-- Source texts of formatted documents --
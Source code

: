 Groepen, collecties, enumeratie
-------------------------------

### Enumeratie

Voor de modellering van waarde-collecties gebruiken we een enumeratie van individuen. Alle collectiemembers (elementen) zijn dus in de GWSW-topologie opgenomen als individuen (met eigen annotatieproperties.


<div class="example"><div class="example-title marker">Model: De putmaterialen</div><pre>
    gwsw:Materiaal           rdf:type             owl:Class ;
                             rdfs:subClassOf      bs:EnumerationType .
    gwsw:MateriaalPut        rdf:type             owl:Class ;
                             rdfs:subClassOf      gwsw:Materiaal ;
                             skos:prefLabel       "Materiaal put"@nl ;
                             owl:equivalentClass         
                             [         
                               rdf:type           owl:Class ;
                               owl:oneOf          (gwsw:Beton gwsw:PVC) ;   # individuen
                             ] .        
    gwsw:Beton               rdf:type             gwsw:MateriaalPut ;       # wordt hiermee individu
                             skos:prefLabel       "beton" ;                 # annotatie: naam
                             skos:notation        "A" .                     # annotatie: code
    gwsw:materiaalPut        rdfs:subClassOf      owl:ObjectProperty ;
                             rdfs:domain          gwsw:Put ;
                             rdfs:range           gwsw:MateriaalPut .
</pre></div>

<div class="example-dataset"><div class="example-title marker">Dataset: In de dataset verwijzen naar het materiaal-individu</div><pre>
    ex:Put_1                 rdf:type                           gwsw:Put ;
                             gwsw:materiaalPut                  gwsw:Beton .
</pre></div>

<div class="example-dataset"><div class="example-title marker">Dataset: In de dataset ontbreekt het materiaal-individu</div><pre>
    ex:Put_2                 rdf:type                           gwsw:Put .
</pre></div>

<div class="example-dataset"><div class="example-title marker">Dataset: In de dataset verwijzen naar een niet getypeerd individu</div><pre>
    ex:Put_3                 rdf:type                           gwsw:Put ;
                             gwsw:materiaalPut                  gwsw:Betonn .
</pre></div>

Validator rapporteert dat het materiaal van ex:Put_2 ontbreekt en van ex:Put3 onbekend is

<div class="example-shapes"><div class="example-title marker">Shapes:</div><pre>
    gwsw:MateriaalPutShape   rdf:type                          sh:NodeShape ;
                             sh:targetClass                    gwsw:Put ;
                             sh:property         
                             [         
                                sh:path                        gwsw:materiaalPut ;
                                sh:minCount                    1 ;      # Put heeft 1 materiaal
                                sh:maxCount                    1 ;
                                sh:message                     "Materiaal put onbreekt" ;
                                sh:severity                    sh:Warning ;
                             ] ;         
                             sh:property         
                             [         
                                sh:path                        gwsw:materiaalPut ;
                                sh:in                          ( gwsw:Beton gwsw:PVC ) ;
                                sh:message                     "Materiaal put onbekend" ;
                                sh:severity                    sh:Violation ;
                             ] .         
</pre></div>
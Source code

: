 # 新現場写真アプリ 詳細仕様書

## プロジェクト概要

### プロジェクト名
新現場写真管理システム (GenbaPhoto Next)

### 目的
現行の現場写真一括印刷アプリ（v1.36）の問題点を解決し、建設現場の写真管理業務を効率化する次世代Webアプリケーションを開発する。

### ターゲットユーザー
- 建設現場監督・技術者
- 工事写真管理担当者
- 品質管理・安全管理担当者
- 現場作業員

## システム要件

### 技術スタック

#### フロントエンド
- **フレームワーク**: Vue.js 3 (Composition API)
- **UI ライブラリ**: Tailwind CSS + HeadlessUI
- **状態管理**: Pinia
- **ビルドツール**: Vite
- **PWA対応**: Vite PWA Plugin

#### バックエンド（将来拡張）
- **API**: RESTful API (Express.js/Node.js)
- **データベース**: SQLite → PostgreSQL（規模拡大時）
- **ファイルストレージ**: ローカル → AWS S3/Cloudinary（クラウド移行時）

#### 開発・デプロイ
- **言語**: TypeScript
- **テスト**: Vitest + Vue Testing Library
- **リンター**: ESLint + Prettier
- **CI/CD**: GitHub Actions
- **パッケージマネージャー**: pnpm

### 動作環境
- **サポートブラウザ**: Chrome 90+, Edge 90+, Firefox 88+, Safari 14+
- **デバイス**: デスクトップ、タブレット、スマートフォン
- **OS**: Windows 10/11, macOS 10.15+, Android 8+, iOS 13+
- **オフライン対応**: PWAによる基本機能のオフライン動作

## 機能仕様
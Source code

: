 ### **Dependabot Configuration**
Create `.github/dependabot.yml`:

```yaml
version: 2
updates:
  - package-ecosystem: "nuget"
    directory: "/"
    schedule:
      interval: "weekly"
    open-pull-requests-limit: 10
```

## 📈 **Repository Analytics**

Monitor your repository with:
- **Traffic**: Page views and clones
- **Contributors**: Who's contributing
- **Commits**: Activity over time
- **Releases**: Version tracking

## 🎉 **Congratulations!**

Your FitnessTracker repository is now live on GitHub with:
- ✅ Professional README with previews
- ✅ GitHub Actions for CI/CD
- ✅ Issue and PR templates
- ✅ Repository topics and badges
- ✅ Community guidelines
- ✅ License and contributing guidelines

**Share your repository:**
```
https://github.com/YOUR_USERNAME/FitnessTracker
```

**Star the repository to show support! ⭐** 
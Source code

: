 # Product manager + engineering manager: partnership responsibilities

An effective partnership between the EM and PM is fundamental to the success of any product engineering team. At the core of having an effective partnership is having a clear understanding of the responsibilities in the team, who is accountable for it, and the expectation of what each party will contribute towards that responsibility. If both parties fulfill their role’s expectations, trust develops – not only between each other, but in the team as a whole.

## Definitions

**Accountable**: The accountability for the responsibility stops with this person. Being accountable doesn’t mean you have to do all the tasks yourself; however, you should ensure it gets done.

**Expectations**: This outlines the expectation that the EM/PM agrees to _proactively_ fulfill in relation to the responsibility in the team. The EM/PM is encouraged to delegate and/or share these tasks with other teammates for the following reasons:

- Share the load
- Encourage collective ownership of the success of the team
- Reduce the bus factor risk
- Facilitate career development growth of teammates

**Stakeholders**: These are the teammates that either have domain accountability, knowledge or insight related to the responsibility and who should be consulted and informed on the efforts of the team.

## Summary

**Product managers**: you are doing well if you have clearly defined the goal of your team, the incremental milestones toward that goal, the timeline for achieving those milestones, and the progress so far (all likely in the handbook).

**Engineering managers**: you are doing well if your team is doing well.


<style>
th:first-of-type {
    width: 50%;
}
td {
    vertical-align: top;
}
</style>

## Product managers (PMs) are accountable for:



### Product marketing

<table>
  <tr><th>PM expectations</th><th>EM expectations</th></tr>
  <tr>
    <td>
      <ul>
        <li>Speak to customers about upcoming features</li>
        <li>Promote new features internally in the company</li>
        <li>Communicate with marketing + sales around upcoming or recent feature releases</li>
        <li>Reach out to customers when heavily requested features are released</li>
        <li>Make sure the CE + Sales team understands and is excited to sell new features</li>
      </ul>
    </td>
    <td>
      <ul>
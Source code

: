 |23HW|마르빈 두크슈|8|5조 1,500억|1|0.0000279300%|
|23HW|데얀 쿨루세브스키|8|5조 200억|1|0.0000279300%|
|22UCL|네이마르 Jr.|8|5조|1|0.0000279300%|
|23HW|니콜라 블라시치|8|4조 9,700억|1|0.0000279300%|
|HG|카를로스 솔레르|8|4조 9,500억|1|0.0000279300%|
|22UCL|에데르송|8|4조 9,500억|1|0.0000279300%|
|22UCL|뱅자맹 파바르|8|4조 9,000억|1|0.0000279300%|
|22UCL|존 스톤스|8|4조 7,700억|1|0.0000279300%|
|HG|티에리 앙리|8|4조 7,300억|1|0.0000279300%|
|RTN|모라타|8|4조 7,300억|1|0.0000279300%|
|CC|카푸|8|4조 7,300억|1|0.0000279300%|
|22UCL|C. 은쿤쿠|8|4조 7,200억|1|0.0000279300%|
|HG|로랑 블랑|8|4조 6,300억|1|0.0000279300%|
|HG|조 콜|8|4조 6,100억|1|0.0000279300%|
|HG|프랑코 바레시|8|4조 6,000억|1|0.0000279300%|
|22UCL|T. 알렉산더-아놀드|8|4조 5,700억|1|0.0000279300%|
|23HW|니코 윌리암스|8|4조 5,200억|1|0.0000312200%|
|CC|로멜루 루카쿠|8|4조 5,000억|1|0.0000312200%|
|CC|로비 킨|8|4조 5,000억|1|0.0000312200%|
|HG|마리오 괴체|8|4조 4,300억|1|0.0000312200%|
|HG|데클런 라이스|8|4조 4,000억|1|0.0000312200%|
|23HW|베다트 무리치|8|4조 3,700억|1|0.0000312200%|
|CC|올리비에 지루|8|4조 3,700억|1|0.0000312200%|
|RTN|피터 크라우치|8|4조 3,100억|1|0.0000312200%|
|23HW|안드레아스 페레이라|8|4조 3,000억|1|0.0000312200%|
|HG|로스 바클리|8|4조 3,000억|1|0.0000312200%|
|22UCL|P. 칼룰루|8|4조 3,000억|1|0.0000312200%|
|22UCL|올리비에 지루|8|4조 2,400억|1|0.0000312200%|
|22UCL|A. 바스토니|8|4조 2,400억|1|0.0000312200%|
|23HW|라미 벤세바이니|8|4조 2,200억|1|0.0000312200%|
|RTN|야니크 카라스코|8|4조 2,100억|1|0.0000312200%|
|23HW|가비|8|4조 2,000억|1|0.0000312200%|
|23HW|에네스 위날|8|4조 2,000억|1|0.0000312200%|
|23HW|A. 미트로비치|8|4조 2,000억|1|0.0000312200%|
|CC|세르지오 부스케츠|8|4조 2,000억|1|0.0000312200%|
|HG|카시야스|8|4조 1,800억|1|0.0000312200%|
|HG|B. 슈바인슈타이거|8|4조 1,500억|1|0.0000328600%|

-- Activity --
Nothing beyond the line that contains "# annotatie: code" belongs in the answer; reproduce the entries exactly from their first line through it.

-- Task result --
Source code

: Groepen, collecties, enumeratie
-------------------------------

### Enumeratie

Voor de modellering van waarde-collecties gebruiken we een enumeratie van individuen. Alle collectiemembers (elementen) zijn dus in de GWSW-topologie opgenomen als individuen (met eigen annotatieproperties.


<div class="example"><div class="example-title marker">Model: De putmaterialen</div><pre>
    gwsw:Materiaal           rdf:type             owl:Class ;
                             rdfs:subClassOf      bs:EnumerationType .
    gwsw:MateriaalPut        rdf:type             owl:Class ;
                             rdfs:subClassOf      gwsw:Materiaal ;
                             skos:prefLabel       "Materiaal put"@nl ;
                             owl:equivalentClass         
                             [         
                               rdf:type           owl:Class ;
                               owl:oneOf          (gwsw:Beton gwsw:PVC) ;   # individuen
                             ] .        
    gwsw:Beton               rdf:type             gwsw:MateriaalPut ;       # wordt hiermee individu
                             skos:prefLabel       "beton" ;                 # annotatie: naam
                             skos:notation        "A" .                     # annotatie: code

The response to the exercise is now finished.